Ellis Wyatt said:
Aggie95 said:
dumb question:
You hear of people hooked on Fentanyl sometimes in conjunction with Meth. Yet, we hear that a lethal dose of Fentanyl could be the size of a grain or two of salt. How do those 2 coincide? How would one take Fentanyl on a "regular" basis without killing themselves with an overdose?
I have heard that drugs have (or at least pot has) become stronger and stronger over the years. I assume that's because the production methods have become more "professional" since so much is streaming across the border. I also assume that coincides with the increase in fentanyl in the drugs. It's like playing Russian Roulette-- a person never knows when their dose will be deadly because there is no standard.
I say this as a person who has never used an illegal drug, but I have lost two extended family members to overdoses since the pandemic hit. Both were longtime drug addicts. I have no idea what specific drugs they were taking when they died, just that both were killed by fentanyl.
Cannabis continues to be selectively bred for specific cannabinoid profiles. In the past seeds were thrown in a field and grown by sun and rain, currently we have very specific feeding and lighting metrics that help dictate more specific profiles.
The primary "stronger" aspect is that growers select for THC dominant strains (cultivars) of cannabis and then trying to reduce cannabinoids that would normally interfere with THC like CBD reducing the high. The uncontrolled sungrown varietals of the past had little control and generally had more CBD present and less THC (depending on harvest date) both reducing the potential high. (This is by no means a comprehensive explanation but as basic as I can generate at the moment)
Cannabis is nothing similar to chemistry and synthetic drugs, unless youre talking about big pharma synthetic THC/etc.
That my current perspective on opioid/heroin/fentanyl is that people got hooked on pharma prescribed specifically dosed painkillers and when the scripts dried up the withdrawals are incredibly difficult and addiction incredibly difficult to overcome.
This leaves victims who trusted their Primary Care Dr (who got vacations paid for by big pharma) bouncing from clinic to clinic and eventually hooking up with street dealers.

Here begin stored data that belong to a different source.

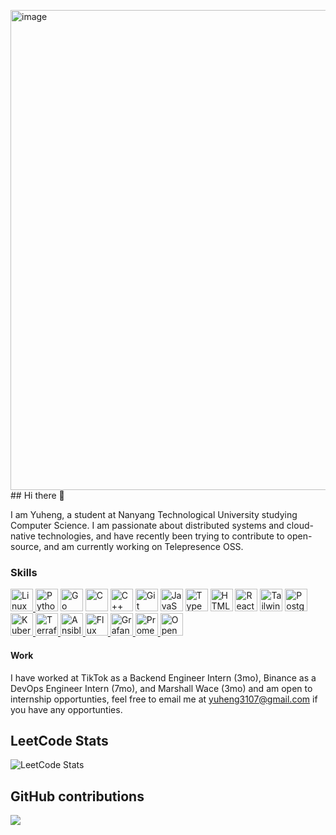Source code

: <img width="719" height="768" alt="image" src="https://github.com/user-attachments/assets/5a916fdb-0d3b-4d07-8e58-9b44cef5ec48" />## Hi there 👋

<!--
**Yuheng3107/Yuheng3107** is a ✨ _special_ ✨ repository because its `README.md` (this file) appears on your GitHub profile.

Here are some ideas to get you started:

- 🔭 I’m currently working on ...
- 🌱 I’m currently learning ...
- 👯 I’m looking to collaborate on ...
- 🤔 I’m looking for help with ...
- 💬 Ask me about ...
- 📫 How to reach me: ...
- 😄 Pronouns: ...
- ⚡ Fun fact: ...
-->

I am Yuheng, a student at Nanyang Technological University studying Computer Science.
I am passionate about distributed systems and cloud-native technologies, and have recently been trying to contribute to open-source, and am currently working on Telepresence OSS.
### Skills
<p align="left">
  <a href="https://www.kernel.org/" target="_blank" rel="noreferrer">
  <img src="https://raw.githubusercontent.com/danielcranney/readme-generator/main/public/icons/skills/linux-colored.svg" width="36" height="36" alt="Linux" />
</a>
<a href="https://www.python.org/" target="_blank" rel="noreferrer"><img src="https://raw.githubusercontent.com/danielcranney/readme-generator/main/public/icons/skills/python-colored.svg" width="36" height="36" alt="Python" /></a>
  <a href="https://go.dev/doc/" target="_blank" rel="noreferrer"><img src="https://raw.githubusercontent.com/danielcranney/readme-generator/main/public/icons/skills/go-colored.svg" width="36" height="36" alt="Go" /></a>
<a href="https://docs.microsoft.com/en-us/cpp/?view=msvc-170" target="_blank" rel="noreferrer"><img src="https://raw.githubusercontent.com/danielcranney/readme-generator/main/public/icons/skills/c-colored.svg" width="36" height="36" alt="C" /></a>
<a href="https://docs.microsoft.com/en-us/cpp/?view=msvc-170" target="_blank" rel="noreferrer"><img src="https://raw.githubusercontent.com/danielcranney/readme-generator/main/public/icons/skills/cplusplus-colored.svg" width="36" height="36" alt="C++" /></a>
<a href="https://git-scm.com/" target="_blank" rel="noreferrer"><img src="https://raw.githubusercontent.com/danielcranney/readme-generator/main/public/icons/skills/git-colored.svg" width="36" height="36" alt="Git" /></a>
<a href="https://developer.mozilla.org/en-US/docs/Web/JavaScript" target="_blank" rel="noreferrer"><img src="https://raw.githubusercontent.com/danielcranney/readme-generator/main/public/icons/skills/javascript-colored.svg" width="36" height="36" alt="JavaScript" /></a>
<a href="https://www.typescriptlang.org/" target="_blank" rel="noreferrer"><img src="https://raw.githubusercontent.com/danielcranney/readme-generator/main/public/icons/skills/typescript-colored.svg" width="36" height="36" alt="TypeScript" /></a>
<a href="https://developer.mozilla.org/en-US/docs/Glossary/HTML5" target="_blank" rel="noreferrer"><img src="https://raw.githubusercontent.com/danielcranney/readme-generator/main/public/icons/skills/html5-colored.svg" width="36" height="36" alt="HTML5" /></a>
<a href="https://reactjs.org/" target="_blank" rel="noreferrer"><img src="https://raw.githubusercontent.com/danielcranney/readme-generator/main/public/icons/skills/react-colored.svg" width="36" height="36" alt="React" /></a>
<a href="https://tailwindcss.com/" target="_blank" rel="noreferrer"><img src="https://raw.githubusercontent.com/danielcranney/readme-generator/main/public/icons/skills/tailwindcss-colored.svg" width="36" height="36" alt="TailwindCSS" /></a>
<a href="https://www.postgresql.org/" target="_blank" rel="noreferrer"><img src="https://raw.githubusercontent.com/danielcranney/readme-generator/main/public/icons/skills/postgresql-colored.svg" width="36" height="36" alt="PostgreSQL" /></a>
<a href="https://kubernetes.io/" target="_blank" rel="noreferrer">
  <img src="https://raw.githubusercontent.com/danielcranney/readme-generator/main/public/icons/skills/kubernetes-colored.svg" width="36" height="36" alt="Kubernetes" />
</a>
<a href="https://www.terraform.io/" target="_blank" rel="noreferrer">
  <img src="https://img.icons8.com/color/48/terraform.png" width="36" height="36" alt="Terraform" />
</a>
<a href="https://www.ansible.com/" target="_blank" rel="noreferrer">
  <img src="https://img.icons8.com/?size=100&id=iGCCE2iEmh2u&format=png&color=000000" width="36" height="36" alt="Ansible" />
</a>
<a href="https://fluxcd.io/" target="_blank" rel="noreferrer">
  <img src="https://fluxcd.io/img/logos/flux-stacked-color.png" width="36" height="36" alt="Flux" />
</a>
<a href="https://grafana.com/" target="_blank" rel="noreferrer">
  <img src="https://img.icons8.com/?size=100&id=bMkmDxPRZAld&format=png&color=000000" width="36" height="36" alt="Grafana" />
</a>
<a href="https://prometheus.io/" target="_blank" rel="noreferrer">
  <img src="https://img.icons8.com/?size=100&id=Ei4ZhVQvIMHE&format=png&color=000000" width="36" height="36" alt="Prometheus" />
</a>
<a href="https://www.redhat.com/en/technologies/cloud-computing/openshift" target="_blank" rel="noreferrer">
  <img src="https://img.icons8.com/?size=100&id=V8TyzYpasxCk&format=png&color=000000" width="36" height="36" alt="OpenShift" />
</a>
</p>

#### Work
I have worked at TikTok as a Backend Engineer Intern (3mo), Binance as a DevOps Engineer Intern (7mo), and Marshall Wace (3mo) and am open to internship opportunties, feel free to email me at yuheng3107@gmail.com if you have any opportunties.

## LeetCode Stats
![LeetCode Stats](https://leetcard.jacoblin.cool/Yuheng3107?theme=light&font=JetBrains%20Mono&ext=contest)
## GitHub contributions
![](https://github-readme-stats.vercel.app/api?username=Yuheng3107&theme=github)
<!-- ![](https://github-profile-summary-cards.vercel.app/api/cards/profile-details?username=Yuheng3107&theme=github) -->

Street dealers distribute drugs from cartels with unspecified quantities of myriad chemicals, Rarely tested.
One of the biggest positive efforts to reduce death and other negatives of street drugs is an emphasis on testing and education.
Another step in the right direction, possibly, is to provide tested and clean drugs cheaper than the cartels. Then incentivize reduction of use over time and eventually eliminating it.
Imagine the government incentivized street cleaning and other for "free" drugs instead of incentivizing stealing catalytic converters and other crime? Meth/speed heads would have these streets clean in seconds.